Canailleries, rapines de préséance. Le budget 2024, en toilettage dans les commissions Écofin du Sénat et de l’Assemblée nationale, compte des actes de délinquance, pour reprendre l’expression de Delly Sesanga. La présidence de la République et la primature se distinguent, en effet, par des empiétements et extorsions des prérogatives revenant aux ministères sectoriels, dont la Santé publique, la Défense, la Décentralisation.
Le bâtiment du gouvernement sur le boulevard du 30 juin à Kinshasa @Photo Droits tiers.
Selon le projet du budget 2024, la présidence de la République va, en effet, gérer la couverture santé universelle. La primature se charge de l’opérationnalisation de l’Autorité de régulation de la couverture santé universelle. Le ministère sectoriel n’a en rien été associé dans ce projet. Ce cas est loin d’être isolé. Pour la présidence, des crédits de l’ordre de 241 522 655 174 FC, soit plus de 95,9 millions de dollars ont été accordés non seulement à la couverture santé, mais aussi à l’Agence nationale pour la protection du patrimoine immobilier de l’État (AN-PPIE). Cette nième nouvelle structure devrait, en toute logique, revenir au ministère de l’Urbanisme et habitat. Autre projet juteux, la réhabilitation et l’équipement de l’hôpital du centre d’entrainement de Kibomango, 37,9 milliards de FC, soit plus de 15 millions de dollars, adjugé à la présidence de la République au détriment du ministère de la Défense nationale. La liste n’est pas exhaustive.
Outre le projet santé sus-évoqué, la primature a repris à son compte la caisse nationale de péréquation. Les deux affaires sont créditées de 8 000 000 000 FC, soit un peu moins de trois millions de dollars. Ce n’est pas tout, le cabinet du 1er ministre reprend également à son compte “le financement des projets pour assurer l’équilibre de développement entre les provinces, 930 424 319 638 FC, environ 370 millions de dollars.
Du temps de Joseph Kabila, la Caisse nationale de péréquation, placée sous tutelle du gouvernement, selon la loi organique la créant, était, en pratique placée sous la gestion du ministre ayant la Décentralisation dans ses prérogatives, alors que le ministre des Finances était censé veiller à son financement à hauteur de 10% du budget. La Caisse a, en effet, pour mission de financer des projets et programmes d’investissement public, en vue d’assurer la solidarité nationale et corriger le déséquilibre de développement entre les provinces et entre les entités territoriales décentralisées.

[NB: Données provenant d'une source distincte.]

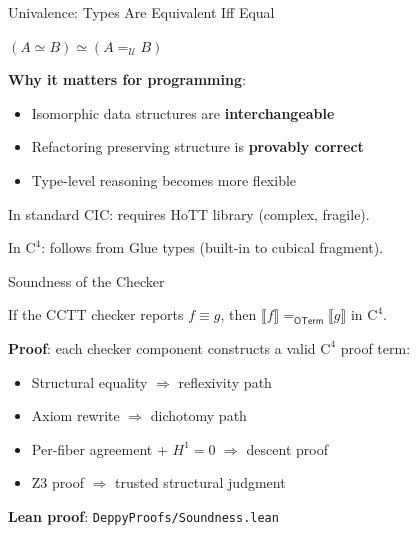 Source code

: \documentclass[aspectratio=169,11pt]{beamer}
\newcommand{\Cfour}{\mathrm{C}^4}
\newcommand{\OTerm}{\mathsf{OTerm}}
\newcommand{\den}[1]{\llbracket #1 \rrbracket}
\begin{document}
\begin{frame}{Univalence: Types Are Equivalent Iff Equal}
\begin{theorem}[Univalence]
$(A \simeq B) \simeq (A =_{\mathcal{U}} B)$
\end{theorem}

\vspace{0.5em}
\textbf{Why it matters for programming}:
\begin{itemize}
\item Isomorphic data structures are \textbf{interchangeable}
\item Refactoring preserving structure is \textbf{provably correct}
\item Type-level reasoning becomes more flexible
\end{itemize}

\vspace{0.5em}
In standard CIC: requires HoTT library (complex, fragile).

In $\Cfour$: follows from Glue types (built-in to cubical fragment).
\end{frame}

\begin{frame}{Soundness of the Checker}
\begin{theorem}[Soundness]
If the CCTT checker reports $f \equiv g$, then $\den{f} =_\OTerm \den{g}$ in $\Cfour$.
\end{theorem}

\vspace{0.5em}
\textbf{Proof}: each checker component constructs a valid $\Cfour$ proof term:
\begin{itemize}
\item Structural equality $\Rightarrow$ reflexivity path
\item Axiom rewrite $\Rightarrow$ dichotomy path
\item Per-fiber agreement + $H^1 = 0$ $\Rightarrow$ descent proof
\item Z3 proof $\Rightarrow$ trusted structural judgment
\end{itemize}

\vspace{0.3em}
\textbf{Lean proof}: \texttt{DeppyProofs/Soundness.lean}
\end{frame}
\end{document}
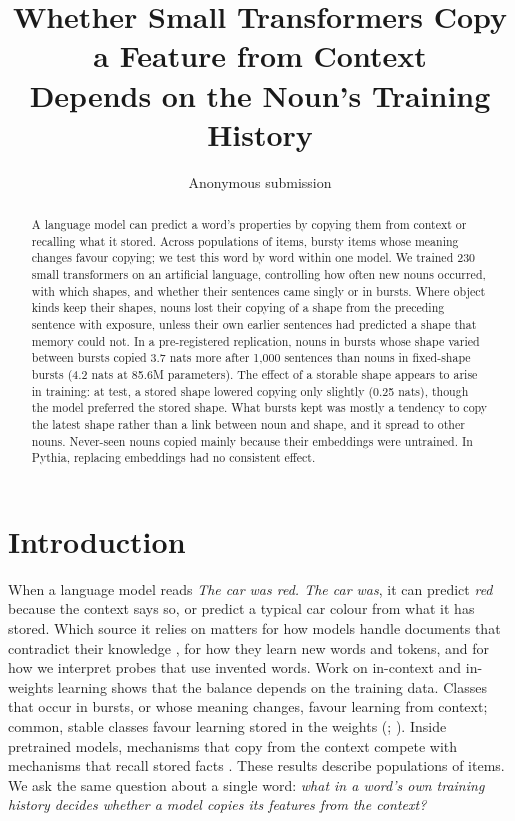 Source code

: \documentclass[11pt]{article}
\title{Whether Small Transformers Copy a Feature from Context\\Depends on the Noun's Training History}
\author{Anonymous submission}
\begin{document}
\maketitle

\begin{abstract}
A language model can predict a word's properties by copying them from context or recalling what it stored. Across populations of items, bursty items whose meaning changes favour copying; we test this word by word within one model. We trained 230 small transformers on an artificial language, controlling how often new nouns occurred, with which shapes, and whether their sentences came singly or in bursts. Where object kinds keep their shapes, nouns lost their copying of a shape from the preceding sentence with exposure, unless their own earlier sentences had predicted a shape that memory could not. In a pre-registered replication, nouns in bursts whose shape varied between bursts copied 3.7 nats more after 1,000 sentences than nouns in fixed-shape bursts (4.2 nats at 85.6M parameters). The effect of a storable shape appears to arise in training: at test, a stored shape lowered copying only slightly (0.25 nats), though the model preferred the stored shape. What bursts kept was mostly a tendency to copy the latest shape rather than a link between noun and shape, and it spread to other nouns. Never-seen nouns copied mainly because their embeddings were untrained. In Pythia, replacing embeddings had no consistent effect.
\end{abstract}

\section{Introduction}
When a language model reads \emph{The car was red. The car was}, it can predict \emph{red} because the context says so, or predict a typical car colour from what it has stored. Which source it relies on matters for how models handle documents that contradict their knowledge \citep{longpre2021,xie2024}, for how they learn new words and tokens, and for how we interpret probes that use invented words. Work on in-context and in-weights learning shows that the balance depends on the training data. Classes that occur in bursts, or whose meaning changes, favour learning from context; common, stable classes favour learning stored in the weights (\citealp{chan2022}; \citealp{chan2025}). Inside pretrained models, mechanisms that copy from the context compete with mechanisms that recall stored facts \citep{yu2023,jin2024,ortu2024}. These results describe populations of items. We ask the same question about a single word: \emph{what in a word's own training history decides whether a model copies its features from the context?}
\end{document}
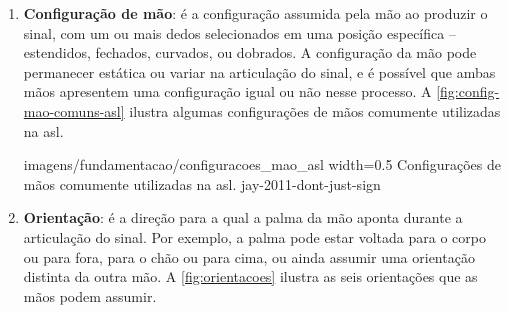 \begin{enumerate}
   \item \textbf{Configuração de mão}: é a configuração assumida pela mão ao produzir o sinal, com um ou mais dedos selecionados em uma posição específica -- estendidos, fechados, curvados, ou dobrados. A configuração da mão pode permanecer estática ou variar na articulação do sinal, e é possível que ambas mãos apresentem uma configuração igual ou não nesse processo. A \autoref{fig:config-mao-comuns-asl} ilustra algumas configurações de mãos comumente utilizadas na \acrshort{asl}.
   
        {imagens/fundamentacao/configuracoes_mao_asl} %
        {width=0.5\linewidth} %
        {Configurações de mãos comumente utilizadas na \acrshort{asl}.} %
        {jay-2011-dont-just-sign} %







    \item \textbf{Orientação}: é a direção para a qual a palma da mão aponta durante a articulação do sinal. Por exemplo, a palma pode estar voltada para o corpo ou para fora, para o chão ou para cima, ou ainda assumir uma orientação distinta da outra mão. A \autoref{fig:orientacoes} ilustra as seis orientações que as mãos podem assumir.
    

\end{enumerate}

Curieusement, le cabinet du 1er ministre a fait de la principale mission de la Caisse nationale de péréquation, un poste de dépenses à part entière ! Selon les différentes sources, la Caisse nationale de péréquation a été sacrifiée au profit du projet de développement de 145 territoires. La Caisse n’a même pas été associée à la gestion des fonds de PDL-145T confiée plutôt aux agences d’exécution, PNUD, CFEF et BCECO.
Depuis sa création en 2016, la Caisse a plutôt été sevrée de financement. Selon l’ONG Centre des Recherches en finances publiques et développement local (CREFDL), “entre 2019 et 2023, le gouvernement a prévu de reverser 1 301,1 milliards de dollars à la Caisse nationale de péréquation pour assurer le financement des projets de développement. Malgré l’engagement des crédits, le paiement n’a jamais été effectué en faveur de cette dernière ». Et l’ONG de poursuivre qu’au cours de la même période, sur les prévisions de 2,8 milliards de dollars alignés en faveur des investissements en provinces et aux ETD, 76 millions de dollars ont été débloqués. Ce montant ne représente que 2,7 % des prévisions. De plus, durant les 4 ans , c’est 2 400 projets qui n’ont pas été financés. Car chaque année, il y a au moins 800 projets prévus. Mais l’exécution a toujours posé problème.